> **Action item**
Drop every picture, then transcribe the remaining data exactly.

> **Records to process**
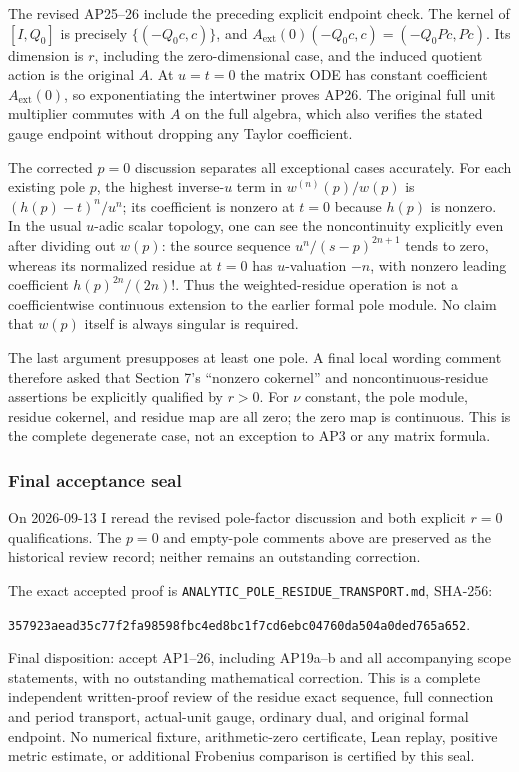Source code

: The revised AP25--26 include the preceding explicit endpoint check. The kernel of \([I,Q_0]\) is precisely \(\{(-Q_0 c,c)\}\), and \(A_{\mathrm{ext}}(0)(-Q_0 c,c)=(-Q_0 Pc,Pc)\). Its dimension is \(r\), including the zero-dimensional case, and the induced quotient action is the original \(A\). At \(u=t=0\) the matrix ODE has constant coefficient \(A_{\mathrm{ext}}(0)\), so exponentiating the intertwiner proves AP26. The original full unit multiplier commutes with \(A\) on the full algebra, which also verifies the stated gauge endpoint without dropping any Taylor coefficient.

The corrected \(p=0\) discussion separates all exceptional cases accurately. For each existing pole \(p\), the highest inverse-\(u\) term in \(w^{(n)}(p)/w(p)\) is \((h(p)-t)^n/u^n\); its coefficient is nonzero at \(t=0\) because \(h(p)\) is nonzero. In the usual \(u\)-adic scalar topology, one can see the noncontinuity explicitly even after dividing out \(w(p)\): the source sequence \(u^n/(s-p)^{2n+1}\) tends to zero, whereas its normalized residue at \(t=0\) has \(u\)-valuation \(-n\), with nonzero leading coefficient \(h(p)^{2n}/(2n)!\). Thus the weighted-residue operation is not a coefficientwise continuous extension to the earlier formal pole module. No claim that \(w(p)\) itself is always singular is required.

The last argument presupposes at least one pole. A final local wording comment therefore asked that Section 7's ``nonzero cokernel'' and noncontinuous-residue assertions be explicitly qualified by \(r>0\). For \(\nu\) constant, the pole module, residue cokernel, and residue map are all zero; the zero map is continuous. This is the complete degenerate case, not an exception to AP3 or any matrix formula.

\subsubsection{Final acceptance seal}\label{endpoint-analytic_pole_review--final-acceptance-seal}

On 2026-09-13 I reread the revised pole-factor discussion and both explicit \(r=0\) qualifications. The \(p=0\) and empty-pole comments above are preserved as the historical review record; neither remains an outstanding correction.

The exact accepted proof is \nolinkurl{ANALYTIC_POLE_RESIDUE_TRANSPORT.md}, SHA-256:

\nolinkurl{357923aead35c77f2fa98598fbc4ed8bc1f7cd6ebc04760da504a0ded765a652}.

Final disposition: accept AP1--26, including AP19a--b and all accompanying scope statements, with no outstanding mathematical correction. This is a complete independent written-proof review of the residue exact sequence, full connection and period transport, actual-unit gauge, ordinary dual, and original formal endpoint. No numerical fixture, arithmetic-zero certificate, Lean replay, positive metric estimate, or additional Frobenius comparison is certified by this seal.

> **Response below**
Source code

: The revised AP25--26 include the preceding explicit endpoint check. The kernel of \([I,Q_0]\) is precisely \(\{(-Q_0 c,c)\}\), and \(A_{\mathrm{ext}}(0)(-Q_0 c,c)=(-Q_0 Pc,Pc)\). Its dimension is \(r\), including the zero-dimensional case, and the induced quotient action is the original \(A\). At \(u=t=0\) the matrix ODE has constant coefficient \(A_{\mathrm{ext}}(0)\), so exponentiating the intertwiner proves AP26. The original full unit multiplier commutes with \(A\) on the full algebra, which also verifies the stated gauge endpoint without dropping any Taylor coefficient.

The corrected \(p=0\) discussion separates all exceptional cases accurately. For each existing pole \(p\), the highest inverse-\(u\) term in \(w^{(n)}(p)/w(p)\) is \((h(p)-t)^n/u^n\); its coefficient is nonzero at \(t=0\) because \(h(p)\) is nonzero. In the usual \(u\)-adic scalar topology, one can see the noncontinuity explicitly even after dividing out \(w(p)\): the source sequence \(u^n/(s-p)^{2n+1}\) tends to zero, whereas its normalized residue at \(t=0\) has \(u\)-valuation \(-n\), with nonzero leading coefficient \(h(p)^{2n}/(2n)!\). Thus the weighted-residue operation is not a coefficientwise continuous extension to the earlier formal pole module. No claim that \(w(p)\) itself is always singular is required.

The last argument presupposes at least one pole. A final local wording comment therefore asked that Section 7's ``nonzero cokernel'' and noncontinuous-residue assertions be explicitly qualified by \(r>0\). For \(\nu\) constant, the pole module, residue cokernel, and residue map are all zero; the zero map is continuous. This is the complete degenerate case, not an exception to AP3 or any matrix formula.

\subsubsection{Final acceptance seal}\label{endpoint-analytic_pole_review--final-acceptance-seal}

On 2026-09-13 I reread the revised pole-factor discussion and both explicit \(r=0\) qualifications. The \(p=0\) and empty-pole comments above are preserved as the historical review record; neither remains an outstanding correction.

The exact accepted proof is \nolinkurl{ANALYTIC_POLE_RESIDUE_TRANSPORT.md}, SHA-256:

\nolinkurl{357923aead35c77f2fa98598fbc4ed8bc1f7cd6ebc04760da504a0ded765a652}.

Final disposition: accept AP1--26, including AP19a--b and all accompanying scope statements, with no outstanding mathematical correction. This is a complete independent written-proof review of the residue exact sequence, full connection and period transport, actual-unit gauge, ordinary dual, and original formal endpoint. No numerical fixture, arithmetic-zero certificate, Lean replay, positive metric estimate, or additional Frobenius comparison is certified by this seal.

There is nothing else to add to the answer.